About this exercise: Reproduce the records below exactly, but only between the lines holding "A kulcsot megjelenítő osztály." and "Kirajzolja a kulcsot.", inclusive.

Given records:

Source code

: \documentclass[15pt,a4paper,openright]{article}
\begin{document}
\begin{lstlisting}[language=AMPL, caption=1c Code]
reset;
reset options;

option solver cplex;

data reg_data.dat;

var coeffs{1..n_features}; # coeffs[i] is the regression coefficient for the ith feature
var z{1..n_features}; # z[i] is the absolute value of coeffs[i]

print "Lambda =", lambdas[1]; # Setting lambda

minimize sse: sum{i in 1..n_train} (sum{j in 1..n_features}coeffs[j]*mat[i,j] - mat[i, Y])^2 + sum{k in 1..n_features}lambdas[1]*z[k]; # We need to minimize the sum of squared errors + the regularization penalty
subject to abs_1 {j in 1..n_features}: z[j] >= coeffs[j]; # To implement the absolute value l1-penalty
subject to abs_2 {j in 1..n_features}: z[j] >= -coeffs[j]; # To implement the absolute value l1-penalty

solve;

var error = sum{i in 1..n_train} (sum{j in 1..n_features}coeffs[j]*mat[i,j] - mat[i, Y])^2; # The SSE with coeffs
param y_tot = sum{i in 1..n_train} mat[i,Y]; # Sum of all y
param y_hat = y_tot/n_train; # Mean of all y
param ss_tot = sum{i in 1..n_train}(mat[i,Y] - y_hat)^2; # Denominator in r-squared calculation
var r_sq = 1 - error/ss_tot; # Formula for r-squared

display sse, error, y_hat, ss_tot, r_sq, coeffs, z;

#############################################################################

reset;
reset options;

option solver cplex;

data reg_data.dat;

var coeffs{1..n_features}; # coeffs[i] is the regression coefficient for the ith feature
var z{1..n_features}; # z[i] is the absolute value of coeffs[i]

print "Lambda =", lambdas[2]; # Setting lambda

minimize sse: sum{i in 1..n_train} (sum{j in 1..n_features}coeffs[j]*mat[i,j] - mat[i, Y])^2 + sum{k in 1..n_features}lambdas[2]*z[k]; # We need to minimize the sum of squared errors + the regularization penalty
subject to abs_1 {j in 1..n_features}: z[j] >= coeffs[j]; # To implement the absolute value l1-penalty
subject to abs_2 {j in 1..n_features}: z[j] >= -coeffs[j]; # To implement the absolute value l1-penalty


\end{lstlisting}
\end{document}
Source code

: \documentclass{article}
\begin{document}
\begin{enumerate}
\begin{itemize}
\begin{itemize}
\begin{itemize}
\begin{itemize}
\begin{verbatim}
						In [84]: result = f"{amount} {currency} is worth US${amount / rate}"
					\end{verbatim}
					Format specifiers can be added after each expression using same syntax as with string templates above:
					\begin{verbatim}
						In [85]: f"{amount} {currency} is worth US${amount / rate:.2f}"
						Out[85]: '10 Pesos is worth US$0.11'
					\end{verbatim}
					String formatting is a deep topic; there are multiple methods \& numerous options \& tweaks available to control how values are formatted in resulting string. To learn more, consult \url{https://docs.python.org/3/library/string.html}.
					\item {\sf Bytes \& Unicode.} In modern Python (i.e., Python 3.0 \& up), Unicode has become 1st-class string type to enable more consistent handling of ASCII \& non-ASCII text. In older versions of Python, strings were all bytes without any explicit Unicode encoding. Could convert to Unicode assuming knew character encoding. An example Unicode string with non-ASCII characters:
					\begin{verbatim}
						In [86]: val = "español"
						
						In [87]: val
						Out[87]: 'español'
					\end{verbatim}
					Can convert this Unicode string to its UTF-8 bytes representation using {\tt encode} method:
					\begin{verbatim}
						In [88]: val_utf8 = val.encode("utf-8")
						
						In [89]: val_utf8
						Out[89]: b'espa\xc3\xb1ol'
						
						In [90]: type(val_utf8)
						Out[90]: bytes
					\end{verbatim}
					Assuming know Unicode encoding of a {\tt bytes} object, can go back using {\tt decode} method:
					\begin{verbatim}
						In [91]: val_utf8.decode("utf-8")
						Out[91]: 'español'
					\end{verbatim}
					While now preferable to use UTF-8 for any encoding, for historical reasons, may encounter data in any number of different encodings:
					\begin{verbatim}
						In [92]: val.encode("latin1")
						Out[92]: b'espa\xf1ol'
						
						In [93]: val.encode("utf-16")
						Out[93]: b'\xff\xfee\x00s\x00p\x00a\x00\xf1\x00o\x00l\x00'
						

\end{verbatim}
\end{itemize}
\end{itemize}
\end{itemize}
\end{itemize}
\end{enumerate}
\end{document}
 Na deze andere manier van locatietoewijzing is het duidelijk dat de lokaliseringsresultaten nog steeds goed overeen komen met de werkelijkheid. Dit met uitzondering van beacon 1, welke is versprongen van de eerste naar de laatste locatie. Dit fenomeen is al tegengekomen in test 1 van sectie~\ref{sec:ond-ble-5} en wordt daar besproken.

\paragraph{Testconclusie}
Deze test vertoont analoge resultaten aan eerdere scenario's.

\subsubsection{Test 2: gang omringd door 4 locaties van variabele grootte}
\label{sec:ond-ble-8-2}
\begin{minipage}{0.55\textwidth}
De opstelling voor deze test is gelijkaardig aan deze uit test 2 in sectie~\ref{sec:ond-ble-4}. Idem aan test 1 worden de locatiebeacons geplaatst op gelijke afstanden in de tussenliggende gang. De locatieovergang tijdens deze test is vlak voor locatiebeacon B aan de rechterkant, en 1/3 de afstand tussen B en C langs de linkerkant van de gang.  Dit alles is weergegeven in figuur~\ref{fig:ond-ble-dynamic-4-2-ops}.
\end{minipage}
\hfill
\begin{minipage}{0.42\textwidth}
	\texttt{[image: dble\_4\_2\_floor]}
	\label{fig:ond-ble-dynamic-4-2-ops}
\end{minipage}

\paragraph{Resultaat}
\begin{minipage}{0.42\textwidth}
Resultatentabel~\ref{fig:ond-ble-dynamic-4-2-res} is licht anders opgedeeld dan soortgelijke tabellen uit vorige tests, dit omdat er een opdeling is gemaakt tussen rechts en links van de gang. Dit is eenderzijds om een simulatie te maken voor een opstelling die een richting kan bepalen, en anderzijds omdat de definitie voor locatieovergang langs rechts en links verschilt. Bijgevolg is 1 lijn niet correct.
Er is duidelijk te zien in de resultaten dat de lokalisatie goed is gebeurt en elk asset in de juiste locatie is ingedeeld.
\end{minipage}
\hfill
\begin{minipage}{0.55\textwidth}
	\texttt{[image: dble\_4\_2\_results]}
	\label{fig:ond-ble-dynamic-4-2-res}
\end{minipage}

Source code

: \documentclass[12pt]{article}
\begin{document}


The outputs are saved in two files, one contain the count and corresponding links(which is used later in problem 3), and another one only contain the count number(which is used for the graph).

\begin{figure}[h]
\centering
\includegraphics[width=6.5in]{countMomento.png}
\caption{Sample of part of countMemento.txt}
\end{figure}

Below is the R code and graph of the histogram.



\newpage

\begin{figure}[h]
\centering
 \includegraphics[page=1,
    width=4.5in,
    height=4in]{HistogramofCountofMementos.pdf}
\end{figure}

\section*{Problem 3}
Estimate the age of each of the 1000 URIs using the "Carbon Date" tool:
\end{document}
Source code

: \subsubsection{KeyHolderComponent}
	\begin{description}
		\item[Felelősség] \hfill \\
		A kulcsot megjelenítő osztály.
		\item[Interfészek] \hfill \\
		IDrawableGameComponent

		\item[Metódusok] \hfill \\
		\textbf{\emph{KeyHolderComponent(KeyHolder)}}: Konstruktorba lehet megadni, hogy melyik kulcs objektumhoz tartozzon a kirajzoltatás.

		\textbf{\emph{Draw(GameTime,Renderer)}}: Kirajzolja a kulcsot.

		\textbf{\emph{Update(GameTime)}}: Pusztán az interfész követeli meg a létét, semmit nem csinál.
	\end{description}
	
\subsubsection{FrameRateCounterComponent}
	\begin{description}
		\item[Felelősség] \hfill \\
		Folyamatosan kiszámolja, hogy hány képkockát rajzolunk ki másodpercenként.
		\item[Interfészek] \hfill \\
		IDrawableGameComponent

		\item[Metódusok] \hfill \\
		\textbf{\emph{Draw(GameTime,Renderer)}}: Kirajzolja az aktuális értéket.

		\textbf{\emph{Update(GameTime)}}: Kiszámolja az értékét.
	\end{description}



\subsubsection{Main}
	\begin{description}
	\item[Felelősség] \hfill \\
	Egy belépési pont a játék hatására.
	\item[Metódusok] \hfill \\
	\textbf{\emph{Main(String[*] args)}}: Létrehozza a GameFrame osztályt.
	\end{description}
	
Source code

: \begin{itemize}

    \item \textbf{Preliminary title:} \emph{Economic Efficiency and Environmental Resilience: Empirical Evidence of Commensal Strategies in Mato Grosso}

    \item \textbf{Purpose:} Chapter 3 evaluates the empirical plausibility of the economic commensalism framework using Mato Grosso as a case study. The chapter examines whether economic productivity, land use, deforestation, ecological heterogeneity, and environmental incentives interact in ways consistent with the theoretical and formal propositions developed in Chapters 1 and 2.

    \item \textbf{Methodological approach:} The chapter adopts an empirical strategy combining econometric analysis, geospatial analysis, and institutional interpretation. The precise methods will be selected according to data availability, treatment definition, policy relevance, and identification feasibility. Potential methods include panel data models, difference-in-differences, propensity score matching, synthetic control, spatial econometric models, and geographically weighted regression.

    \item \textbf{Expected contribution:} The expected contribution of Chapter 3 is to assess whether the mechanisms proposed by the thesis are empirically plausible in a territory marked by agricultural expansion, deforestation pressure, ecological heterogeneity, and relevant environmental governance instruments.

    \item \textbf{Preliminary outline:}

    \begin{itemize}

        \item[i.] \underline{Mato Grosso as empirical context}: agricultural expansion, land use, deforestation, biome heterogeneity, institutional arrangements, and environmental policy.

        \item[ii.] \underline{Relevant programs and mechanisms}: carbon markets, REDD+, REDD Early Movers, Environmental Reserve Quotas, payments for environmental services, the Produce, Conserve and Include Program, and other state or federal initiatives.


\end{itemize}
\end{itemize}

Written response:
		A kulcsot megjelenítő osztály.
		\item[Interfészek] \hfill \\
		IDrawableGameComponent

		\item[Metódusok] \hfill \\
		\textbf{\emph{KeyHolderComponent(KeyHolder)}}: Konstruktorba lehet megadni, hogy melyik kulcs objektumhoz tartozzon a kirajzoltatás.

		\textbf{\emph{Draw(GameTime,Renderer)}}: Kirajzolja a kulcsot.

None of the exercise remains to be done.